__What is expected__: How many lines of the material below contain the string "kein"? Answer with the number and nothing else.
————————
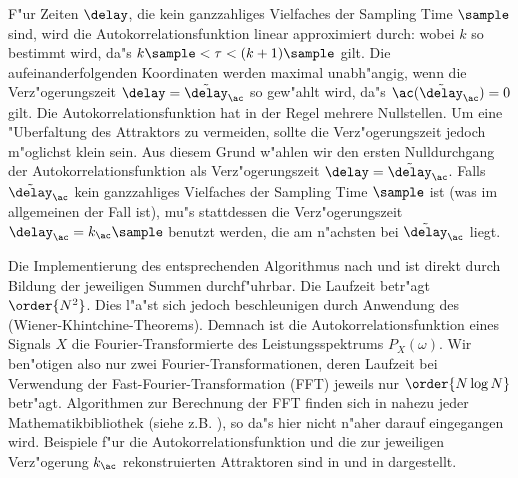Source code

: F"ur Zeiten $\delay$, die kein ganzzahliges Vielfaches der Sampling Time $\sample$ sind,
wird die Autokorrelationsfunktion linear approximiert durch:
wobei $k$ so bestimmt wird, da"s $k\sample<\tau<(k+1)\sample$ gilt.  Die
aufeinanderfolgenden Koordinaten werden maximal unabh"angig, wenn die Verz"ogerungszeit
$\delay=\tilde\delay_\ac$ so gew"ahlt wird, da"s $\ac(\tilde\delay_\ac)=0$ gilt.  Die
Autokorrelationsfunktion hat in der Regel mehrere Nullstellen. Um eine "Uberfaltung des
Attraktors zu vermeiden, sollte die Verz"ogerungszeit jedoch m"oglichst klein sein.  Aus
diesem Grund w"ahlen wir den ersten Nulldurchgang der Autokorrelationsfunktion als
Verz"ogerungszeit $\delay=\tilde\delay_\ac$.  Falls $\tilde\delay_\ac$ kein ganzzahliges Vielfaches
der Sampling Time $\sample$ ist (was im allgemeinen  der Fall ist), mu"s stattdessen die Verz"ogerungszeit
$\delay_\ac=k_\ac\sample$ benutzt werden, die am n"achsten bei $\tilde\delay_\ac$ liegt.

Die Implementierung des entsprechenden Algorithmus nach  und
 ist direkt durch Bildung der jeweiligen Summen durchf"uhrbar. Die Laufzeit
betr"agt $\order{N^2}$. Dies l"a"st sich jedoch beschleunigen durch Anwendung des
\begriff(Wiener-Khintchine-Theorems). Demnach ist die Autokorrelationsfunktion eines
Signals $X$ die Fourier-Transformierte des Leistungsspektrums $P_X(\omega)$. Wir ben"otigen
also nur zwei Fourier-Transformationen, deren Laufzeit bei Verwendung der
Fast-Fourier-Transformation (FFT) jeweils nur $\order{N\log N}$ betr"agt.  Algorithmen zur
Berechnung 
der FFT finden sich in nahezu jeder Mathematikbibliothek (siehe z.B. \cite{Numerical-recipes}), so da"s
hier nicht n"aher darauf eingegangen wird. Beispiele f"ur die
Autokorrelationsfunktion und die zur jeweiligen Verz"ogerung $k_\ac$ rekonstruierten
Attraktoren sind in  und in   dargestellt.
————————
__Answer space__: 2